MI = “mechanistic interpretability”

There might be some addenda later, but for now, this is the final post in The Engineer’s Interpretability Sequence. I hope you have found it interesting and have gotten some useful ideas. I will always be happy to talk to people about the topics from this sequence in the comments or via email. For now, the last thing I will do is offer a summary of key points post by post :)

A Prequel: Toward Transparent AI: A Survey on Interpreting the Inner Structures of Deep Neural Networks (Räuker et al., 2022)

  • A survey of over 300 works on inner interpretability from an AI safety perspective.
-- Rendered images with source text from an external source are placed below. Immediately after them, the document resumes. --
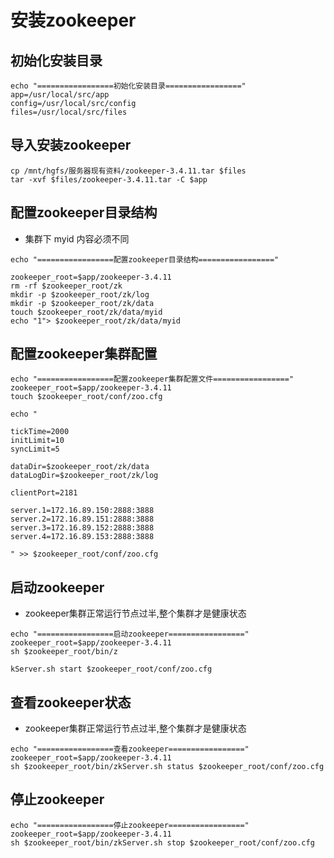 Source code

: # 安装zookeeper
## 初始化安装目录
```
echo "=================初始化安装目录================="
app=/usr/local/src/app
config=/usr/local/src/config
files=/usr/local/src/files
```

## 导入安装zookeeper
```
cp /mnt/hgfs/服务器现有资料/zookeeper-3.4.11.tar $files
tar -xvf $files/zookeeper-3.4.11.tar -C $app
```

## 配置zookeeper目录结构
* 集群下 myid 内容必须不同
```
echo "=================配置zookeeper目录结构================="

zookeeper_root=$app/zookeeper-3.4.11
rm -rf $zookeeper_root/zk
mkdir -p $zookeeper_root/zk/log
mkdir -p $zookeeper_root/zk/data
touch $zookeeper_root/zk/data/myid
echo "1"> $zookeeper_root/zk/data/myid

```

## 配置zookeeper集群配置
```
echo "=================配置zookeeper集群配置文件================="
zookeeper_root=$app/zookeeper-3.4.11
touch $zookeeper_root/conf/zoo.cfg

echo "

tickTime=2000
initLimit=10
syncLimit=5

dataDir=$zookeeper_root/zk/data
dataLogDir=$zookeeper_root/zk/log

clientPort=2181

server.1=172.16.89.150:2888:3888
server.2=172.16.89.151:2888:3888
server.3=172.16.89.152:2888:3888
server.4=172.16.89.153:2888:3888

" >> $zookeeper_root/conf/zoo.cfg
```

## 启动zookeeper
* zookeeper集群正常运行节点过半,整个集群才是健康状态
```
echo "=================启动zookeeper================="
zookeeper_root=$app/zookeeper-3.4.11
sh $zookeeper_root/bin/z

kServer.sh start $zookeeper_root/conf/zoo.cfg
```

## 查看zookeeper状态
* zookeeper集群正常运行节点过半,整个集群才是健康状态
```
echo "=================查看zookeeper================="
zookeeper_root=$app/zookeeper-3.4.11
sh $zookeeper_root/bin/zkServer.sh status $zookeeper_root/conf/zoo.cfg
```

## 停止zookeeper
```
echo "=================停止zookeeper================="
zookeeper_root=$app/zookeeper-3.4.11
sh $zookeeper_root/bin/zkServer.sh stop $zookeeper_root/conf/zoo.cfg
```
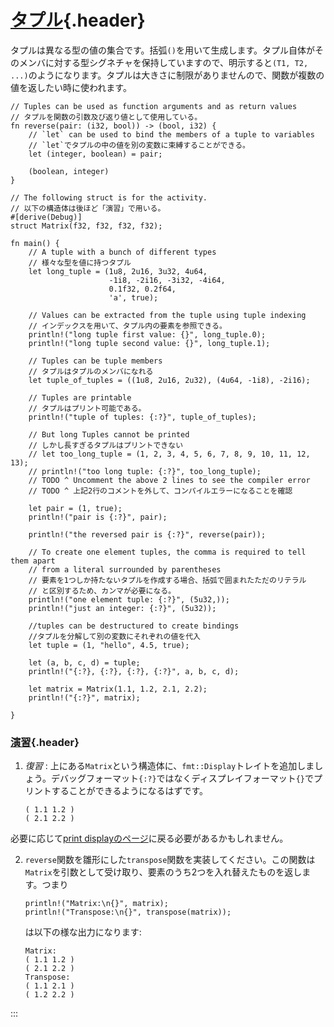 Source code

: # [タプル](#タプル){.header}

タプルは異なる型の値の集合です。括弧`()`を用いて生成します。タプル自体がそのメンバに対する型シグネチャを保持していますので、明示すると`(T1, T2, ...)`のようになります。タプルは大きさに制限がありませんので、関数が複数の値を返したい時に使われます。

    // Tuples can be used as function arguments and as return values
    // タプルを関数の引数及び返り値として使用している。
    fn reverse(pair: (i32, bool)) -> (bool, i32) {
        // `let` can be used to bind the members of a tuple to variables
        // `let`でタプルの中の値を別の変数に束縛することができる。
        let (integer, boolean) = pair;

        (boolean, integer)
    }

    // The following struct is for the activity.
    // 以下の構造体は後ほど「演習」で用いる。
    #[derive(Debug)]
    struct Matrix(f32, f32, f32, f32);

    fn main() {
        // A tuple with a bunch of different types
        // 様々な型を値に持つタプル
        let long_tuple = (1u8, 2u16, 3u32, 4u64,
                          -1i8, -2i16, -3i32, -4i64,
                          0.1f32, 0.2f64,
                          'a', true);

        // Values can be extracted from the tuple using tuple indexing
        // インデックスを用いて、タプル内の要素を参照できる。
        println!("long tuple first value: {}", long_tuple.0);
        println!("long tuple second value: {}", long_tuple.1);

        // Tuples can be tuple members
        // タプルはタプルのメンバになれる
        let tuple_of_tuples = ((1u8, 2u16, 2u32), (4u64, -1i8), -2i16);

        // Tuples are printable
        // タプルはプリント可能である。
        println!("tuple of tuples: {:?}", tuple_of_tuples);
        
        // But long Tuples cannot be printed
        // しかし長すぎるタプルはプリントできない
        // let too_long_tuple = (1, 2, 3, 4, 5, 6, 7, 8, 9, 10, 11, 12, 13);
        // println!("too long tuple: {:?}", too_long_tuple);
        // TODO ^ Uncomment the above 2 lines to see the compiler error
        // TODO ^ 上記2行のコメントを外して、コンパイルエラーになることを確認

        let pair = (1, true);
        println!("pair is {:?}", pair);

        println!("the reversed pair is {:?}", reverse(pair));

        // To create one element tuples, the comma is required to tell them apart
        // from a literal surrounded by parentheses
        // 要素を1つしか持たないタプルを作成する場合、括弧で囲まれたただのリテラル
        // と区別するため、カンマが必要になる。
        println!("one element tuple: {:?}", (5u32,));
        println!("just an integer: {:?}", (5u32));

        //tuples can be destructured to create bindings
        //タプルを分解して別の変数にそれぞれの値を代入
        let tuple = (1, "hello", 4.5, true);

        let (a, b, c, d) = tuple;
        println!("{:?}, {:?}, {:?}, {:?}", a, b, c, d);

        let matrix = Matrix(1.1, 1.2, 2.1, 2.2);
        println!("{:?}", matrix);

    }

### [演習](#演習){.header}

1.  *復習* :
    上にある`Matrix`という構造体に、`fmt::Display`トレイトを追加しましょう。デバッグフォーマット`{:?}`ではなくディスプレイフォーマット`{}`でプリントすることができるようになるはずです。

    ``` text
    ( 1.1 1.2 )
    ( 2.1 2.2 )
    ```

必要に応じて[print
displayのページ](../hello/print/print_display.html)に戻る必要があるかもしれません。

2.  `reverse`関数を雛形にした`transpose`関数を実装してください。この関数は`Matrix`を引数として受け取り、要素のうち2つを入れ替えたものを返します。つまり

    ``` {.rust .ignore}
    println!("Matrix:\n{}", matrix);
    println!("Transpose:\n{}", transpose(matrix));
    ```

    は以下の様な出力になります:

    ``` text
    Matrix:
    ( 1.1 1.2 )
    ( 2.1 2.2 )
    Transpose:
    ( 1.1 2.1 )
    ( 1.2 2.2 )
    ```
:::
  • All opinions in this sequence, however, are my own and not necessarily those of coauthors or other affiliates.

EIS I: Intro

  • Lots of interpretability research exists, and the field is still rapidly growing.

  • Most of it is not very productive, and there is a significant gap between the research and practice. Interpretability tools aren’t used much by engineers working on real alignment problems.

  • If one of our main goals for interpretability research is to help us with aligning highly intelligent AI systems in high stakes settings, we should be working on tools that are more engineering-relevant.

EIS II: What is “Interpretability”?

  • This post introduced a parable about two researchers trying to understand and fix a classifier displaying racial biases.

    • The moral of the story is that we should not privilege difficult or interesting methods over easy and simple ones. It is key not to grade different tools on different curves.

  • From an engineer’s perspective, the term “interpretability” isn’t that useful.

    • Whatever we call “interpretability” tools are entirely fungible with other techniques related to describing, evaluating, debugging, etc. in models.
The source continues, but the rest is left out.